Today in Denmark: A roundup of the news on Monday

Danes protest against plan to abolish public holiday

Tens of thousands of Danes protested on Sunday against the government’s plan to abolish a public holiday to help fund the defence budget, amid the war in Ukraine.

“It’s a totally unfair proposal”, said Lizette Risgaard, the head of the FH union which organised the demonstration and which has 1.3 million members in the country of 5.9 million inhabitants.

Protesters, estimated at between 40,000 and 50,000 by police and organisers, gathered outside parliament in Copenhagen and carried signs reading “Hands Off Our Holiday” and “Say No to War”.

Around 70 buses ferried in demonstrators from across Denmark. Denmark’s left-right government coalition, in power since December and led by Social Democratic Prime Minister Mette Frederiksen, plans to scrap the religious holiday known as Great Prayer Day, observed since the 17th century.

The government wants to use the money generated to raise the defence budget to NATO’s target of 2 percent of GDP by 2030, instead of 2033 as previously planned.

It insists the accelerated calendar is necessary due to Russia’s invasion of Ukraine.

17-year-old seriously injured in stabbing

A 17-year-old man was seriously injured in a stabbing in Vanløse on the outskirts of Copenhagen on Sunday evening, although by 915pm, police told the media he was no longer at danger of losing his life. 
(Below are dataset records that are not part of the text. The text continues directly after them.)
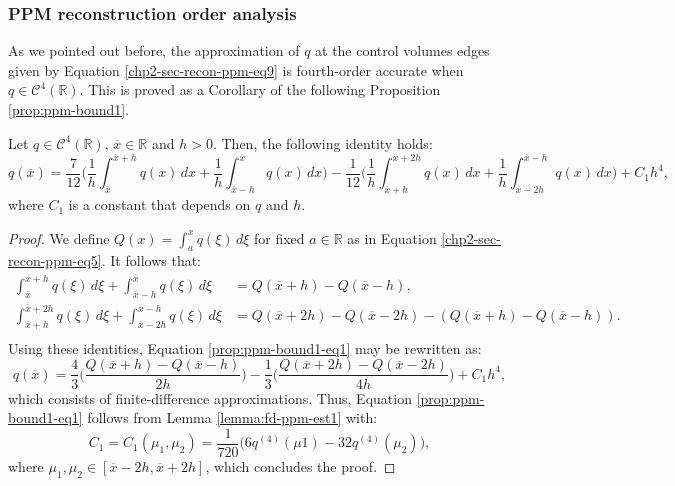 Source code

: \subsubsection{PPM reconstruction order analysis}
\label{chp2-sec-numerical-analysis}
As we pointed out before, the approximation of $q$ at the control volumes edges
given by Equation \eqref{chp2-sec-recon-ppm-eq9} is fourth-order accurate when $q \in \mathcal{C}^4(\mathbb{R})$. 
This is proved as a Corollary of the following Proposition \ref{prop:ppm-bound1}.
\begin{prop}
	\label{prop:ppm-bound1}
	Let $q \in \mathcal{C}^{4}(\mathbb{R})$, $\overline{x} \in \mathbb{R} $ and $h>0$.
	Then, the following identity holds:
	\begin{equation}
		\label{prop:ppm-bound1-eq1}
		q(\overline{x} ) = \frac{7}{12}\bigg( \frac{1}{h} \int_{\overline{x} }^{\overline{x}+h} q(x) \,dx 
		       + \frac{1}{h} \int_{\overline{x} -h}^{\overline{x} } q(x) \,dx  \bigg)
		       - \frac{1}{12}\bigg( \frac{1}{h} \int_{\overline{x} +h}^{\overline{x}+2h} q(x) \,dx 
		       + \frac{1}{h} \int_{\overline{x} -2h}^{\overline{x} -h} q(x) \,dx  \bigg) + C_1h^4,
	\end{equation}
	where $C_1$ is a constant that depends on $q$ and $h$.
\end{prop}
\begin{proof}
	We define $Q(x) = \int_{a}^{x} q(\xi) \,d\xi$ for fixed $a \in \mathbb{R}$ as in 
	Equation \eqref{chp2-sec-recon-ppm-eq5}. It follows that:
	\begin{align*}
		\int_{\overline{x}}^{\overline{x}+h} q(\xi) \,d\xi + \int_{\overline{x}-h}^{\overline{x}} q(\xi) \,d\xi &=
		Q(\overline{x}+h) - Q(\overline{x}-h), \\
		\int_{\overline{x}+h}^{\overline{x}+2h} q(\xi) \,d\xi + \int_{\overline{x}-2h}^{\overline{x}-h} q(\xi) \,d\xi &=
		Q(\overline{x}+2h) - Q(\overline{x}-2h) - (Q(\overline{x}+h) - Q(\overline{x}-h)). \\
	\end{align*}
	Using these identities, Equation \eqref{prop:ppm-bound1-eq1} may be rewritten as:
	\begin{equation}
		\label{prop:ppm-bound1-eq2}
		q(\overline{x}) = \frac{4}{3} \bigg(\frac{Q(\overline{x}+h) - Q(\overline{x}-h)}{2h}\bigg)
		       - \frac{1}{3} \bigg(\frac{Q(\overline{x}+2h) - Q(\overline{x}-2h)}{4h}\bigg) + C_1h^4,
	\end{equation}
	which consists of finite-difference approximations. 
	Thus, Equation \eqref{prop:ppm-bound1-eq1} follows from Lemma \ref{lemma:fd-ppm-est1}
	with:
	\begin{equation}
		\label{prop:ppm-bound1-eq3}
		C_1 = C_1(\mu_1,\mu_2) = \frac{1}{720}\bigg(6q^{(4)}(\mu{1}) -32q^{(4)}(\mu_{2})\bigg), 
	\end{equation}
	where $\mu_{1}, \mu_{2} \in [\overline{x}-2h,\overline{x}+2h]$,
	which concludes the proof.
\end{proof}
According to the B.T. newspaper, the young man was already on the police’s radar. 

The stabbing came only a day after another 17-year-old man was stabbed in Nørrebro, with CCTV footage showing two masked men carrying out the attack. 

After a series of stabbing events, police on December 19th brought in a stop-and-search zone in parts of Nørrebro and northwest Copenhagen, which was extended on January 19th. 

Danish vocab: forlænget – extended 

Denmark opposes Russia athletes competing at Olympics under neutral flag

The Danish government said on Friday it opposed Russian athletes competing under a neutral flag at the 2024 Paris Olympics, which the International Olympic Committee is considering despite Moscow’s invasion of Ukraine.

Since the invasion in February 2022, Russians and Belarusians have been banned from most international sporting events.  Ukraine wants to keep it that way and ban Russian athletes from competing in the 2024 Summer Olympics.

But the IOC has said it is examining a “pathway” for Russians to take part in the summer Games, competing under a neutral flag.

“It is Denmark’s official position, and it is my position as a minister, that we must not waver in our relations with Russia,” Culture Minister Jakob Engel-Schmidt told Danish news agency Ritzau.

“Russia must be excluded from all international sport as long as their attack on Ukraine continues,” he added.

Spy or jihadist? Denmark probes jailed man’s case

Danish lawmakers decided on Friday to investigate the case of a man who says he spied for Denmark in Syria, but wound up jailed by Spain over alleged IS group ties.

Ahmed Samsam, 34, a Danish national, claims he was working for Denmark’s secret service PET and military intelligence service FE in Syria in 2013 and 2014, spying on foreign jihadist fighters.

But he says they left him high and dry after he was arrested while on a trip to Spain in 2017, accused of himself supporting the Islamic State (IS) group.

Convicted and serving his sentence in Denmark since 2020, he has filed a lawsuit against the two intelligence services to force them to acknowledge his role with them. The case is due to be heard in August.

The new left-right government in power since December has rejected calls for an inquiry. But all of the other parties in parliament agreed on Friday to back a probe by the assembly’s Investigative Committee.